本日はその中の2~3の具体例を発表する。プレス機械のハード面においてはサージやノイズに惑わされることのない、具体的には切替バルブ、リリーフバルブ、圧抜バルブを使用しないハードを開発しなければならなかった。結果として小型、高剛性、静粛でインラインに相応しいピットレス機となった。現状小型はボールネジ仕様、200kN以上は油圧仕様で最大能力は6300kNである。

弊社展示機 MHP-2540(登録商標 'Majestic'[2])の仕様

本来はユーザー仕様で都度設計製作するものであるが標準機を常設展示している。

特徴
冷間鍛造用、高剛性、低騒音、省力、省空間、ピットレス、付加もうひとつの操縦桿。
メインシリンダ(諸元)
22KW相当 サーボモータ駆動
加圧能力 2500kN
加圧力精度 ±0.5%
ストローク 400mm
アプローチ速度 177mm/sec
上昇能力 260kN
上昇速度 146mm/sec
下部シリンダ(諸元)
能力 260kN
ストローク 200mm
上昇速度 148mm/sec
(下部シリンダをサーボ制御することも開発中)
制御
スライド位置 - 加圧力 - 速度(加速度)- 制御
微分(再微分)加圧力曲線把握、自動演算終了

'Majestic' の活用例(1)、制御平圧縮

 単純な平圧縮(アプセット)において目的とする被加工材の加工後高さ(H)を機械にインプット(タッチパネル上「ワーク高さ」)する。次いで素材をセットした後にスタートボタンを押せば、スライドは当然'H'が実現されるはずの位置(H1)まで降下する。このとき発生する加圧力の多寡からプレスの伸びや金型の縮小を類推相殺するための事前インプットがタッチパネル上段に表示されている。

 図7.の写真では2500kNに対し0.83mmの相殺がなされていることを示している。以後のスライド位置はこの種外部状況の相殺済の値である。通常量産品の素材硬さ、型温度、潤滑条件の違いなどを相殺修正するにはこの機能だけで充分である。

 ここでは第一段のスライド位置(H1)実現後一度スライドを上昇(実質減圧)させ、H1における加圧反力(P1)を半減させた加圧力(第二段)における位置(H2)を知り、この間のスプリングバック量(ΔH/2)から完全解放時のスプリングバック量(ΔH)を算出しする。勿論半減が80%減でも設定次第である。

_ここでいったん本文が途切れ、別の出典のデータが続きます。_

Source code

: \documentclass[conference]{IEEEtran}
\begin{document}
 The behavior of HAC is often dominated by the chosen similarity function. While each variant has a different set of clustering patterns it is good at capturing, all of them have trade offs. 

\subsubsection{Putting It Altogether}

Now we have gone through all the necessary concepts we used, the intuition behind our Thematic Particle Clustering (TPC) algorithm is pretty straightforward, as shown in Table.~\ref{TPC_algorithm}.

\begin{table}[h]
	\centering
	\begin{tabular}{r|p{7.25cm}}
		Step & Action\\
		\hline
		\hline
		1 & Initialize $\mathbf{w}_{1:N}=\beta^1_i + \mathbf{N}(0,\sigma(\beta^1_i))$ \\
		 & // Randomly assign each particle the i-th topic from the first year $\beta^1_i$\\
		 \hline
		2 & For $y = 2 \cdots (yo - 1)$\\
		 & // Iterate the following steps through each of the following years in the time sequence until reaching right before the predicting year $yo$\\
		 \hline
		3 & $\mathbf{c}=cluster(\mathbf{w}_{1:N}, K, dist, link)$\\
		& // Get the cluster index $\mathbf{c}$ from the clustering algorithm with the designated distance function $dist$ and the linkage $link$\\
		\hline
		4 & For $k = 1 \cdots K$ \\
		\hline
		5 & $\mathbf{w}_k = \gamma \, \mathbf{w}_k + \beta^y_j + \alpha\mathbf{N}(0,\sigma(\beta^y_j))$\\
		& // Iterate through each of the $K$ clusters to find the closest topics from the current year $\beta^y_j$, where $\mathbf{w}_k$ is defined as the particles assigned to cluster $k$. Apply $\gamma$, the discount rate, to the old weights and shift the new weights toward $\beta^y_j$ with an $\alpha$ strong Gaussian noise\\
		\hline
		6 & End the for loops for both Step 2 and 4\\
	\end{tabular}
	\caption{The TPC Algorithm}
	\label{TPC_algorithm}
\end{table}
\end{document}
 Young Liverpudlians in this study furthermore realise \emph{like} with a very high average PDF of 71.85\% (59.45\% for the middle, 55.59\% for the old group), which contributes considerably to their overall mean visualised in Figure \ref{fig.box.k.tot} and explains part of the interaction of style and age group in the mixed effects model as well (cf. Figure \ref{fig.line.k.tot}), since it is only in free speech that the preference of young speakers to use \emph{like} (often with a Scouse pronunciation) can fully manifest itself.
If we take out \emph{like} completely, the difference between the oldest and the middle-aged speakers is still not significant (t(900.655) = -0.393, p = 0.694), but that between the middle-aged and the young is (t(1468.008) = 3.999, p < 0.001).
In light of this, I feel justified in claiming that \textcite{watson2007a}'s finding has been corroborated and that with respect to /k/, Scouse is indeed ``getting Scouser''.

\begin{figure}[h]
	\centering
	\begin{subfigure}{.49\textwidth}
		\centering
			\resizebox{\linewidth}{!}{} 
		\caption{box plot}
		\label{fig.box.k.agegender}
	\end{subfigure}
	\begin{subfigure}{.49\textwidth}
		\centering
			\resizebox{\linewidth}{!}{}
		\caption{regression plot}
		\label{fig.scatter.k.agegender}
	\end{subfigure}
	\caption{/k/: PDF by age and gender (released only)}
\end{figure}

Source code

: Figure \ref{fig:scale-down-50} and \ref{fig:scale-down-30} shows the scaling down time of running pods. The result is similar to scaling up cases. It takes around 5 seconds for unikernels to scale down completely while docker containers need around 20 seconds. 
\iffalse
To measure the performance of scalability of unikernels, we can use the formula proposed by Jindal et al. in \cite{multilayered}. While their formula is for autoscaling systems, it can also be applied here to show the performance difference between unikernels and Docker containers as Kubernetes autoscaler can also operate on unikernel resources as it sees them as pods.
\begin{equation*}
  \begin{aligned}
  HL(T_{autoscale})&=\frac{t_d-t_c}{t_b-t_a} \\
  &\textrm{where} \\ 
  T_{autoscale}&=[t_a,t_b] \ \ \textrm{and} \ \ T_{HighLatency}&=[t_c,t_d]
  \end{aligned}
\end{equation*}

 この把握したスプリングバック量を相殺する第3段の最下降位置(H3=H1-ΔH)を実行することでかなりの正確さで鍛造品の厚み(H)が得られる。

 同様のルーチンを繰返すか否かは目標寸法の精度にもよる。また、スライド位置と加圧力の関係はスライド速度が速いほど平衡状態とは違った値を示す。必要な速度を選べばよい。動画で紹介する運転時の精度は±0.02程度である。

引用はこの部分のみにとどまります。